The most common reaction of large vendors to the rise of the significance of software in their products is to create an internal software organization that develops the software as an in-house service for the established product lines. An existing or new software executive will run this software organization, and existing product units will transfer most or all of their software engineers to the new organization. Existing managers are often happy to let their software engineers go, after all they never really understood software well. The software exec is also happy, because a large the headcount feels good. Even the software engineers are often happy, because they get to be more with their own and the standing of their work clearly improved.
As I previously explained, to a manager the creation of such a software organization feels intuitively right. Based on many years of studying software product line organizations, I can also say that it is a poor decision. Moving software engineers from product organizations into a separate platform organization that feeds the products creates many problems. According to our research, the top three problems are:
- Never enough people to get work done in time. A product organization can more easily acquire new people than the software organization, because it can more convincingly show how these new people will lead to new revenue. This leads to a natural and persistent imbalance in manpower, leaving the software organization always understaffed for the needs of the product organizations.
- Won’t get requirements right fast enough. To understand a product’s requirements, you need to be close to its market. A software organization, separate from the product organizations, is not close enough.
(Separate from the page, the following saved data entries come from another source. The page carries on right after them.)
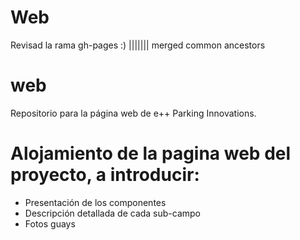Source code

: 
# Web
Revisad la rama gh-pages
:)
||||||| merged common ancestors
# web
Repositorio para la página web de e++ Parking Innovations.

# Alojamiento de la pagina web del proyecto, a introducir:
  - Presentación de los componentes
  - Descripción detallada de cada sub-campo
  - Fotos guays
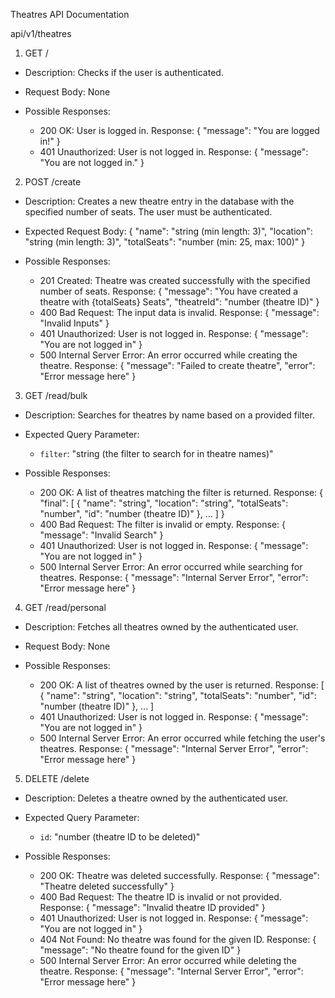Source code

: Theatres API Documentation

api/v1/theatres

1. GET /

- Description: Checks if the user is authenticated.

- Request Body: None

- Possible Responses:
  - 200 OK: User is logged in.
    Response:
    {
        "message": "You are logged in!"
    }
  - 401 Unauthorized: User is not logged in.
    Response:
    {
        "message": "You are not logged in."
    }

2. POST /create

- Description: Creates a new theatre entry in the database with the specified number of seats. The user must be authenticated.

- Expected Request Body:
  {
      "name": "string (min length: 3)",
      "location": "string (min length: 3)",
      "totalSeats": "number (min: 25, max: 100)"
  }

- Possible Responses:
  - 201 Created: Theatre was created successfully with the specified number of seats.
    Response:
    {
        "message": "You have created a theatre with {totalSeats} Seats",
        "theatreId": "number (theatre ID)"
    }
  - 400 Bad Request: The input data is invalid.
    Response:
    {
        "message": "Invalid Inputs"
    }
  - 401 Unauthorized: User is not logged in.
    Response:
    {
        "message": "You are not logged in"
    }
  - 500 Internal Server Error: An error occurred while creating the theatre.
    Response:
    {
        "message": "Failed to create theatre",
        "error": "Error message here"
    }

3. GET /read/bulk

- Description: Searches for theatres by name based on a provided filter.

- Expected Query Parameter:
  - `filter`: "string (the filter to search for in theatre names)"

- Possible Responses:
  - 200 OK: A list of theatres matching the filter is returned.
    Response:
    {
        "final": [
            {
                "name": "string",
                "location": "string",
                "totalSeats": "number",
                "id": "number (theatre ID)"
            },
            ...
        ]
    }
  - 400 Bad Request: The filter is invalid or empty.
    Response:
    {
        "message": "Invalid Search"
    }
  - 401 Unauthorized: User is not logged in.
    Response:
    {
        "message": "You are not logged in"
    }
  - 500 Internal Server Error: An error occurred while searching for theatres.
    Response:
    {
        "message": "Internal Server Error",
        "error": "Error message here"
    }

4. GET /read/personal

- Description: Fetches all theatres owned by the authenticated user.

- Request Body: None

- Possible Responses:
  - 200 OK: A list of theatres owned by the user is returned.
    Response:
    [
        {
            "name": "string",
            "location": "string",
            "totalSeats": "number",
            "id": "number (theatre ID)"
        },
        ...
    ]
  - 401 Unauthorized: User is not logged in.
    Response:
    {
        "message": "You are not logged in"
    }
  - 500 Internal Server Error: An error occurred while fetching the user's theatres.
    Response:
    {
        "message": "Internal Server Error",
        "error": "Error message here"
    }

5. DELETE /delete

- Description: Deletes a theatre owned by the authenticated user.

- Expected Query Parameter:
  - `id`: "number (theatre ID to be deleted)"

- Possible Responses:
  - 200 OK: Theatre was deleted successfully.
    Response:
    {
        "message": "Theatre deleted successfully"
    }
  - 400 Bad Request: The theatre ID is invalid or not provided.
    Response:
    {
        "message": "Invalid theatre ID provided"
    }
  - 401 Unauthorized: User is not logged in.
    Response:
    {
        "message": "You are not logged in"
    }
  - 404 Not Found: No theatre was found for the given ID.
    Response:
    {
        "message": "No theatre found for the given ID"
    }
  - 500 Internal Server Error: An error occurred while deleting the theatre.
    Response:
    {
        "message": "Internal Server Error",
        "error": "Error message here"
    }
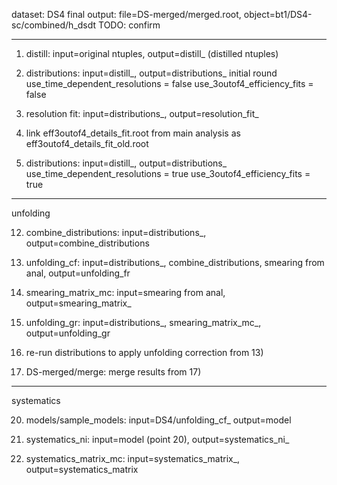 dataset: DS4
final output: file=DS-merged/merged.root, object=bt1/DS4-sc/combined/h_dsdt TODO: confirm

--------------------

1) distill: input=original ntuples, output=distill_<dgn> (distilled ntuples)

2) distributions: input=distill_<dgn>, output=distributions_<dgn>
	initial round
	use_time_dependent_resolutions = false
	use_3outof4_efficiency_fits = false 

3) resolution fit: input=distributions_<dgn>, output=resolution_fit_<dgn>

4) link eff3outof4_details_fit.root from main analysis as eff3outof4_details_fit_old.root

5) distributions: input=distill_<dgn>, output=distributions_<dgn>
	use_time_dependent_resolutions = true 
	use_3outof4_efficiency_fits = true

--------------------
unfolding

12) combine_distributions: input=distributions_<dgn>, output=combine_distributions

13) unfolding_cf: input=distributions_<dgn>, combine_distributions, smearing from anal, output=unfolding_fr

14) smearing_matrix_mc: input=smearing from anal, output=smearing_matrix_<dgn>

15) unfolding_gr: input=distributions_<dgn>, smearing_matrix_mc_<dgn>, output=unfolding_gr

16) re-run distributions to apply unfolding correction from 13)

17) DS-merged/merge: merge results from 17)

--------------------
systematics

20) models/sample_models: input=DS4/unfolding_cf_<dgn> output=model

21) systematics_ni: input=model (point 20), output=systematics_ni_<dgn>

22) systematics_matrix_mc: input=systematics_matrix_<dgn>, output=systematics_matrix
We have found over and over again that the so-called domain engineering process in which the platform determines the requirements to support the products, is not fast enough. It takes too many iterations to get it right.
- Won’t get requirements prioritized right. The software organization serves too many masters (or none). Each product organization has its own requirements. We have found that in the fight for prioritizing these requirements, either one strong product organization wins (at the expense of the others) or all product organizations get disillusioned and the software organization gets to prioritize the features (at the expense of everyone but the software organization).
Our work shows that rather than setting-up a new software organization, the existing product organizations should learn to work with each other in the development of a shared reusable components that supports all products. For this, no large new organization is needed, but rather software engineers stay in their current product organization, close to their markets and negotiate open-source-style how to collaboratively develop the shared software they need. This form of collaboration is called inner source. I leave the details of how to do this to my inner source stream of blog posts.
Such collaboration is inevitable. Even if a large vendor has a central software organization, the product organizations will quickly wise up and start (re)hiring software engineers to ensure their products get to market fast enough and with right features. If they survive, that is.